This reflects the transmission of policy rates on liabilities as the banking regulator lowered repo rate and cash reserve ratio by 100 basis points each, which prompted banks to lower interest rates on deposits.
Loans linked to external benchmark rates also fell immediately after RBI cut rates, reflecting transmission of policy rate. Nearly 63% of loans are linked to external benchmarks such as repo rate.
Interest rates on term deposits above 7% significantly dropped to 54% by September, down from 73% in March, as banks lowered rates following RBI’s policy cuts. Loans linked to external benchmarks also saw immediate rate reductions. Public sector banks’ deposit share increased, while Maharashtra led in deposit mobilization.
The RBI data showed that 64% of deposits were contracted at a rate below 7% and 5% were contracted at a rate above 8% as of September. Share of term deposits of ₹1 crore and above grew 12.3% on a year-on-year basis in September 2025 and their share stood at 45.6% comparedwith 45.3% a year ago.
The data showed that 69.8% of term deposits were held under the original maturity bucket of ‘one to three years’ against 66.8% a year ago and 20% of term deposits were held under maturity period up to one year.
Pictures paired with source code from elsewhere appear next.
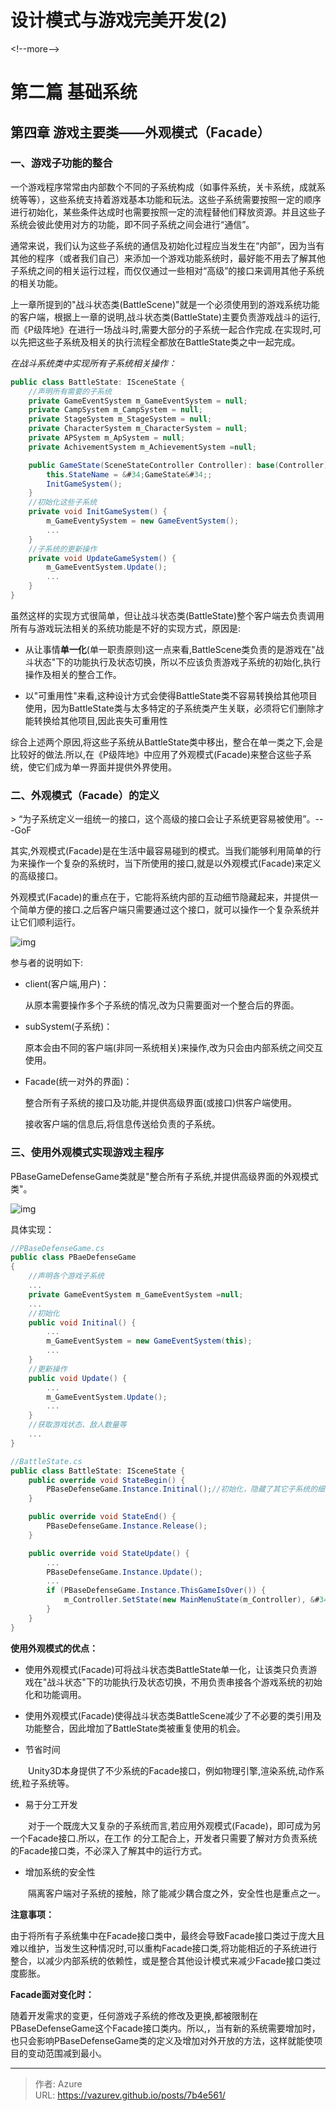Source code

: # 设计模式与游戏完美开发(2)


&lt;!--more--&gt;

# 第二篇 基础系统

## 第四章 游戏主要类——外观模式（Facade）

### 一、游戏子功能的整合

一个游戏程序常常由内部数个不同的子系统构成（如事件系统，关卡系统，成就系统等等），这些系统支持着游戏基本功能和玩法。这些子系统需要按照一定的顺序进行初始化，某些条件达成时也需要按照一定的流程替他们释放资源。并且这些子系统会彼此使用对方的功能，即不同子系统之间会进行“通信”。

通常来说，我们认为这些子系统的通信及初始化过程应当发生在“内部”，因为当有其他的程序（或者我们自己）来添加一个游戏功能系统时，最好能不用去了解其他子系统之间的相关运行过程，而仅仅通过一些相对“高级”的接口来调用其他子系统的相关功能。

上一章所提到的&#34;战斗状态类(BattleScene)&#34;就是一个必须使用到的游戏系统功能的客户端，根据上一章的说明,战斗状态类(BattleState)主要负责游戏战斗的运行,而《P级阵地》在进行一场战斗时,需要大部分的子系统一起合作完成.在实现时,可以先把这些子系统及相关的执行流程全都放在BattleState类之中一起完成。

*在战斗系统类中实现所有子系统相关操作：*

```c#
public class BattleState: ISceneState {
    //声明所有需要的子系统
    private GameEventSystem m_GameEventSystem = null;
    private CampSystem m_CampSystem = null;
    private StageSystem m_StageSystem = null;
    private CharacterSystem m_CharacterSystem = null;
    private APSystem m_ApSystem = null;
    private AchivementSystem m_AchievementSystem =null;

    public GameState(SceneStateController Controller): base(Controller) {
        this.StateName = &#34;GameState&#34;;
        InitGameSystem();
    }
	//初始化这些子系统
    private void InitGameSystem() {
        m_GameEventySystem = new GameEventSystem();
        ...
    }
	//子系统的更新操作
    private void UpdateGameSystem() {
        m_GameEventSystem.Update();
        ...
    }
}
```

虽然这样的实现方式很简单，但让战斗状态类(BattleState)整个客户端去负责调用所有与游戏玩法相关的系统功能是不好的实现方式，原因是:

- 从让事情**单一化**(单一职责原则)这一点来看,BattleScene类负责的是游戏在&#34;战斗状态&#34;下的功能执行及状态切换，所以不应该负责游戏子系统的初始化,执行操作及相关的整合工作。

- 以&#34;可重用性&#34;来看,这种设计方式会使得BattleState类不容易转换给其他项目使用，因为BattleState类与太多特定的子系统类产生关联，必须将它们删除才能转换给其他项目,因此丧失可重用性

综合上述两个原因,将这些子系统从BattleState类中移出，整合在单一类之下,会是比较好的做法.所以,在《P级阵地》中应用了外观模式(Facade)来整合这些子系统，使它们成为单一界面并提供外界使用。



### 二、外观模式（Facade）的定义

&gt; “为子系统定义一组统一的接口，这个高级的接口会让子系统更容易被使用”。---GoF

其实,外观模式(Facade)是在生活中最容易碰到的模式。当我们能够利用简单的行为来操作一个复杂的系统时，当下所使用的接口,就是以外观模式(Facade)来定义的高级接口。

外观模式(Facade)的重点在于，它能将系统内部的互动细节隐藏起来，并提供一个简单方便的接口.之后客户端只需要通过这个接口，就可以操作一个复杂系统并让它们顺利运行。

![img](https://img2018.cnblogs.com/blog/974944/201904/974944-20190405110218351-676912514.png)

参与者的说明如下:

- client(客户端,用户)：

  从原本需要操作多个子系统的情况,改为只需要面对一个整合后的界面。

- subSystem(子系统)：

  原本会由不同的客户端(非同一系统相关)来操作,改为只会由内部系统之间交互使用。

- Facade(统一对外的界面)：

  整合所有子系统的接口及功能,并提供高级界面(或接口)供客户端使用。

  接收客户端的信息后,将信息传送给负责的子系统。



### 三、使用外观模式实现游戏主程序

PBaseGameDefenseGame类就是&#34;整合所有子系统,并提供高级界面的外观模式类&#34;。

![img](https://img2018.cnblogs.com/blog/974944/201904/974944-20190405125338639-801109717.png)

具体实现：

```c#
//PBaseDefenseGame.cs
public class PBaeDefenseGame 
{
    //声明各个游戏子系统
    ...
    private GameEventSystem m_GameEventSystem =null;
    ...
    //初始化
    public void Initinal() {
        ...
        m_GameEventSystem = new GameEventSystem(this);
        ...
	}
    //更新操作
    public void Update() {
        ...
        m_GameEventSystem.Update();
        ...
    }
    //获取游戏状态、敌人数量等
    ...
}

//BattleState.cs
public class BattleState: ISceneState {
    public override void StateBegin() {
        PBaseDefenseGame.Instance.Initinal();//初始化，隐藏了其它子系统的细节
    }

    public override void StateEnd() {
        PBaseDefenseGame.Instance.Release();
    }

    public override void StateUpdate() {
        ...
        PBaseDefenseGame.Instance.Update();
        ...
        if (PBaseDefenseGame.Instance.ThisGameIsOver()) {
            m_Controller.SetState(new MainMenuState(m_Controller), &#34;MainMenuState&#34;);
        }
    }
}
```



**使用外观模式的优点：**

- 使用外观模式(Facade)可将战斗状态类BattleState单一化，让该类只负责游戏在&#34;战斗状态&#34;下的功能执行及状态切换，不用负责串接各个游戏系统的初始化和功能调用。

- 使用外观模式(Facade)使得战斗状态类BattleScene减少了不必要的类引用及功能整合，因此增加了BattleState类被重复使用的机会。
- 节省时间　　

　　Unity3D本身提供了不少系统的Facade接口，例如物理引擎,渲染系统,动作系统,粒子系统等。

- 易于分工开发　　

　　对于一个既庞大又复杂的子系统而言,若应用外观模式(Facade)，即可成为另一个Facade接口.所以，在工作		的分工配合上，开发者只需要了解对方负责系统的Facade接口类，不必深入了解其中的运行方式。

- 增加系统的安全性

　　隔离客户端对子系统的接触，除了能减少耦合度之外，安全性也是重点之一。



**注意事项：**

由于将所有子系统集中在Facade接口类中，最终会导致Facade接口类过于庞大且难以维护，当发生这种情况时,可以重构Facade接口类,将功能相近的子系统进行整合，以减少内部系统的依赖性，或是整合其他设计模式来减少Facade接口类过度膨胀。



**Facade面对变化时：**

随着开发需求的变更，任何游戏子系统的修改及更换,都被限制在PBaseDefenseGame这个Facade接口类内。所以,，当有新的系统需要增加时，也只会影响PBaseDefenseGame类的定义及增加对外开放的方法，这样就能使项目的变动范围减到最小。


---

> 作者: Azure  
> URL: https://vazurev.github.io/posts/7b4e561/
Public sector banks‘ share of deposits rose to 57.6% in September from 57.3% a quarter ago partly because deposit growth declined for private banks.
PSU banks saw 9.6% growth in deposits on a year-on-year basis while for private banks, deposits grew 10% in September compared with 15.1% a year ago.
Among states, Maharashtra accounted for the highest share of deposits mobilised at 16.5%. Maharashtra, Uttar Pradesh, Karnataka, NCR of Delhi, Tamil Nadu and West Bengal jointly accounted for 54.2% of household deposits in September.
The data also showed that the share of savings accounts remained steady at 28.4% since March, while the share of current accounts fell from 10.1% in March to 9.3% as of September 30. The share of term deposits rose to 62.3% from 61.4% a year ago.